# Required work:
Restate the entries below exactly. Images are not part of the copy.

# Material for this exercise:
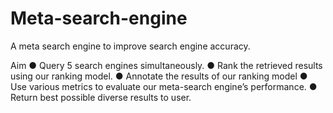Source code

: # Meta-search-engine
A meta search engine to improve search engine accuracy.

Aim
● Query 5 search engines simultaneously.
● Rank the retrieved results using our ranking model.
● Annotate the results of our ranking model
● Use various metrics to evaluate our meta-search engine’s performance.
● Return best possible diverse results to user.
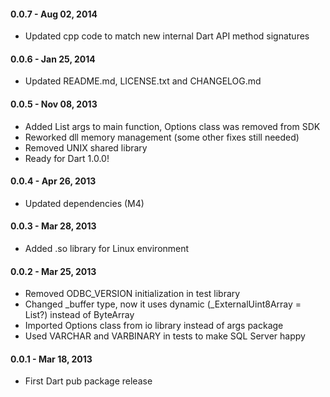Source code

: 
#### 0.0.7 - Aug 02, 2014

  * Updated cpp code to match new internal Dart API method signatures 

#### 0.0.6 - Jan 25, 2014

  * Updated README.md, LICENSE.txt and CHANGELOG.md 

#### 0.0.5 - Nov 08, 2013

  * Added List<String> args to main function, Options class was removed from SDK
  * Reworked dll memory management (some other fixes still needed)
  * Removed UNIX shared library
  * Ready for Dart 1.0.0!

#### 0.0.4 - Apr 26, 2013

  * Updated dependencies (M4)

#### 0.0.3 - Mar 28, 2013

  * Added .so library for Linux environment

#### 0.0.2 - Mar 25, 2013

  * Removed ODBC_VERSION initialization in test library
  * Changed _buffer type, now it uses dynamic (_ExternalUint8Array = List?) instead of ByteArray
  * Imported Options class from io library instead of args package
  * Used VARCHAR and VARBINARY in tests to make SQL Server happy

#### 0.0.1 - Mar 18, 2013

  * First Dart pub package release
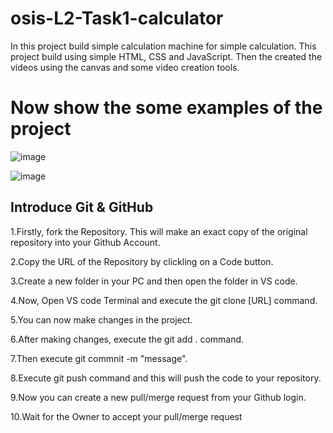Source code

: # osis-L2-Task1-calculator

In this project build simple calculation machine for simple calculation. This project build using simple HTML, CSS and JavaScript. Then the created the videos using the canvas and some video creation tools.

# Now show the some examples of the project

![image](https://user-images.githubusercontent.com/99761772/209711364-e4fb225c-2265-47b3-8113-0ff96ac8a96c.png)


![image](https://user-images.githubusercontent.com/99761772/209711403-2dd880b8-691d-4abe-8120-1a70c3490116.png)



## Introduce Git & GitHub



1.Firstly, fork the Repository. This will make an exact copy of the original repository into your Github Account.

2.Copy the URL of the Repository by clickling on a Code button.

3.Create a new folder in your PC and then open the folder in VS code.

4.Now, Open VS code Terminal and execute the git clone [URL] command.

5.You can now make changes in the project.

6.After making changes, execute the git add . command.

7.Then execute git commnit -m "message".

8.Execute git push command and this will push the code to your repository.

9.Now you can create a new pull/merge request from your Github login.

10.Wait for the Owner to accept your pull/merge request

# Solution for this problem:
Source code

: # Meta-search-engine
A meta search engine to improve search engine accuracy.

Aim
● Query 5 search engines simultaneously.
● Rank the retrieved results using our ranking model.
● Annotate the results of our ranking model
● Use various metrics to evaluate our meta-search engine’s performance.
● Return best possible diverse results to user.
Source code

: 
#### 0.0.7 - Aug 02, 2014

  * Updated cpp code to match new internal Dart API method signatures 

#### 0.0.6 - Jan 25, 2014

  * Updated README.md, LICENSE.txt and CHANGELOG.md 

#### 0.0.5 - Nov 08, 2013

  * Added List<String> args to main function, Options class was removed from SDK
  * Reworked dll memory management (some other fixes still needed)
  * Removed UNIX shared library
  * Ready for Dart 1.0.0!

#### 0.0.4 - Apr 26, 2013

  * Updated dependencies (M4)

#### 0.0.3 - Mar 28, 2013

  * Added .so library for Linux environment

#### 0.0.2 - Mar 25, 2013

  * Removed ODBC_VERSION initialization in test library
  * Changed _buffer type, now it uses dynamic (_ExternalUint8Array = List?) instead of ByteArray
  * Imported Options class from io library instead of args package
  * Used VARCHAR and VARBINARY in tests to make SQL Server happy

#### 0.0.1 - Mar 18, 2013

  * First Dart pub package release
Source code

: # osis-L2-Task1-calculator

In this project build simple calculation machine for simple calculation. This project build using simple HTML, CSS and JavaScript. Then the created the videos using the canvas and some video creation tools.

# Now show the some examples of the project

![image](https://user-images.githubusercontent.com/99761772/209711364-e4fb225c-2265-47b3-8113-0ff96ac8a96c.png)


![image](https://user-images.githubusercontent.com/99761772/209711403-2dd880b8-691d-4abe-8120-1a70c3490116.png)



## Introduce Git & GitHub



1.Firstly, fork the Repository. This will make an exact copy of the original repository into your Github Account.

2.Copy the URL of the Repository by clickling on a Code button.

3.Create a new folder in your PC and then open the folder in VS code.

4.Now, Open VS code Terminal and execute the git clone [URL] command.

5.You can now make changes in the project.

6.After making changes, execute the git add . command.

7.Then execute git commnit -m "message".

8.Execute git push command and this will push the code to your repository.

9.Now you can create a new pull/merge request from your Github login.

10.Wait for the Owner to accept your pull/merge request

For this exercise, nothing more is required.